● **Work instructions**: Using the data below, repeat all of it precisely.

[Opening Data for processing section]

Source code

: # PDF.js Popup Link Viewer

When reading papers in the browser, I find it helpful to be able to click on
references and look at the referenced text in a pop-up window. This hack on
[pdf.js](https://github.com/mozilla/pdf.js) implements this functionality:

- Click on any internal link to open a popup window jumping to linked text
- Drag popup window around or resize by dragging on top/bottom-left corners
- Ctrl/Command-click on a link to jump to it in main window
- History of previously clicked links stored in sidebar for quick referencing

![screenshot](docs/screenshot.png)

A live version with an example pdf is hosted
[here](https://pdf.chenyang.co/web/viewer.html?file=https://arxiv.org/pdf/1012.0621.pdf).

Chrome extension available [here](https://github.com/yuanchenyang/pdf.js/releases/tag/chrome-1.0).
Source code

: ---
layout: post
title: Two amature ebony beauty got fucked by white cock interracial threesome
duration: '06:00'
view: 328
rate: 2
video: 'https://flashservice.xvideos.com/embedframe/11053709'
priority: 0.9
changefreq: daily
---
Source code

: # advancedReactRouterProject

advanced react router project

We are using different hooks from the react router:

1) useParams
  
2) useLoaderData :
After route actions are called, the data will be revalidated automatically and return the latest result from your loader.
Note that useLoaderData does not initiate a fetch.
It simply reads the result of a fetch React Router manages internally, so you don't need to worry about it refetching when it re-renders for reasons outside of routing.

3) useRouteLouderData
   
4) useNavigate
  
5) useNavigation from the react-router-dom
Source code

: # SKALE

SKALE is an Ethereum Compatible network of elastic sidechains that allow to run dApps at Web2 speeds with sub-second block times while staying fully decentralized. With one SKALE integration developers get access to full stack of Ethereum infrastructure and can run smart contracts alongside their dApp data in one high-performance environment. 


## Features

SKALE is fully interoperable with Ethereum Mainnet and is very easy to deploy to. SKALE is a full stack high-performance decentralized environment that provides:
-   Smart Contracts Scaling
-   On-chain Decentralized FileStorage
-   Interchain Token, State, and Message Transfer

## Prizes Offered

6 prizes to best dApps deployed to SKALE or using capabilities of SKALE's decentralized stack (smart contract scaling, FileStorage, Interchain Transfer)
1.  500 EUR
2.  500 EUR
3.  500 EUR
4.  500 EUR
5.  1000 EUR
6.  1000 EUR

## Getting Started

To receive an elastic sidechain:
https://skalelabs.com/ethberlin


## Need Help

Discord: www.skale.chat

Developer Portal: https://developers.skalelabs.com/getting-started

[Closing Data for processing section]

● **The answer**:
Source code

: # PDF.js Popup Link Viewer

When reading papers in the browser, I find it helpful to be able to click on
references and look at the referenced text in a pop-up window. This hack on
[pdf.js](https://github.com/mozilla/pdf.js) implements this functionality:

- Click on any internal link to open a popup window jumping to linked text
- Drag popup window around or resize by dragging on top/bottom-left corners
- Ctrl/Command-click on a link to jump to it in main window
- History of previously clicked links stored in sidebar for quick referencing

![screenshot](docs/screenshot.png)

A live version with an example pdf is hosted
[here](https://pdf.chenyang.co/web/viewer.html?file=https://arxiv.org/pdf/1012.0621.pdf).

Chrome extension available [here](https://github.com/yuanchenyang/pdf.js/releases/tag/chrome-1.0).
Source code

: ---
layout: post
title: Two amature ebony beauty got fucked by white cock interracial threesome
duration: '06:00'
view: 328
rate: 2
video: 'https://flashservice.xvideos.com/embedframe/11053709'
priority: 0.9
changefreq: daily
---
Source code

: # advancedReactRouterProject

advanced react router project

We are using different hooks from the react router:

1) useParams
  
2) useLoaderData :
After route actions are called, the data will be revalidated automatically and return the latest result from your loader.
Note that useLoaderData does not initiate a fetch.
It simply reads the result of a fetch React Router manages internally, so you don't need to worry about it refetching when it re-renders for reasons outside of routing.

3) useRouteLouderData
   
4) useNavigate
  
5) useNavigation from the react-router-dom
Source code

: # SKALE

SKALE is an Ethereum Compatible network of elastic sidechains that allow to run dApps at Web2 speeds with sub-second block times while staying fully decentralized. With one SKALE integration developers get access to full stack of Ethereum infrastructure and can run smart contracts alongside their dApp data in one high-performance environment. 


## Features

SKALE is fully interoperable with Ethereum Mainnet and is very easy to deploy to. SKALE is a full stack high-performance decentralized environment that provides:
-   Smart Contracts Scaling
-   On-chain Decentralized FileStorage
-   Interchain Token, State, and Message Transfer

## Prizes Offered

6 prizes to best dApps deployed to SKALE or using capabilities of SKALE's decentralized stack (smart contract scaling, FileStorage, Interchain Transfer)
1.  500 EUR
2.  500 EUR
3.  500 EUR
4.  500 EUR
5.  1000 EUR
6.  1000 EUR

## Getting Started

To receive an elastic sidechain:
https://skalelabs.com/ethberlin


## Need Help

Discord: www.skale.chat

Developer Portal: https://developers.skalelabs.com/getting-started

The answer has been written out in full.